Data Types#

Data types govern how physical data is interpreted. Their specification allows binary interoperability between different Arrow implementations, including from different programming languages and runtimes (for example it is possible to access the same data, without copying, from both Python and Java using the pyarrow.jvm bridge module).

Information about a data type in C++ can be represented in three ways:

  1. Using a arrow::DataType instance (e.g. as a function argument)

  2. Using a arrow::DataType concrete subclass (e.g. as a template parameter)

  3. Using a arrow::Type::type enum value (e.g. as the condition of a switch statement)

The first form (using a arrow::DataType instance) is the most idiomatic and flexible. Runtime-parametric types can only be fully represented with a DataType instance. For example, a arrow::TimestampType needs to be constructed at runtime with a arrow::TimeUnit::type parameter; a arrow::Decimal128Type with scale and precision parameters; a arrow::ListType with a full child type (itself a arrow::DataType instance).

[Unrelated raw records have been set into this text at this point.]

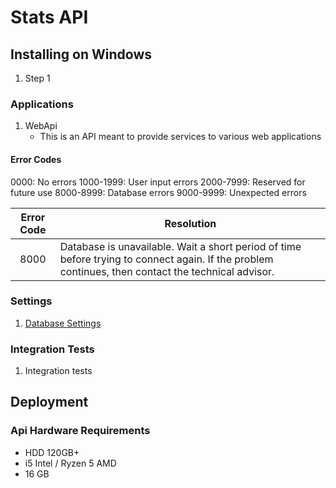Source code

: # Stats API

## Installing on Windows

1. Step 1

### Applications

1. WebApi
	* This is an API meant to provide services to various web applications
	
#### Error Codes

0000: No errors
1000-1999: User input errors
2000-7999: Reserved for future use
8000-8999: Database errors
9000-9999: Unexpected errors

| Error Code | Resolution |
|:----------:|------------|
| 8000       | Database is unavailable. Wait a short period of time before trying to connect again. If the problem continues, then contact the technical advisor. |

### Settings

1. [Database Settings](SettingsConfiguration.md)	

### Integration Tests

1. Integration tests
	
## Deployment

### Api Hardware Requirements

* HDD 120GB+
* i5 Intel / Ryzen 5 AMD
* 16 GB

The two other forms can be used where performance is critical, in order to avoid paying the price of dynamic typing and polymorphism. However, some amount of runtime switching can still be required for parametric types. It is not possible to reify all possible types at compile time, since Arrow data types allows arbitrary nesting.

Creating data types#

To instantiate data types, it is recommended to call the provided factory functions:

std::shared_ptr<arrow::DataType> type;

// A 16-bit integer type
type = arrow::int16();
// A 64-bit timestamp type (with microsecond granularity)
type = arrow::timestamp(arrow::TimeUnit::MICRO);
// A list type of single-precision floating-point values
type = arrow::list(arrow::float32());

Type Traits#

Writing code that can handle concrete arrow::DataType subclasses would be verbose, if it weren’t for type traits. Arrow’s type traits map the Arrow data types to the specialized array, scalar, builder, and other associated types. For example, the Boolean type has traits:

template <>
struct TypeTraits<BooleanType> {
  using ArrayType = BooleanArray;
  using BuilderType = BooleanBuilder;
  using ScalarType = BooleanScalar;
  using CType = bool;

  static constexpr int64_t bytes_required(int64_t elements) {
    return bit_util::BytesForBits(elements);
  }
  constexpr static bool is_parameter_free = true;
  static inline std::shared_ptr<DataType> type_singleton() { return boolean(); }
};

See the Type Traits for an explanation of each of these fields.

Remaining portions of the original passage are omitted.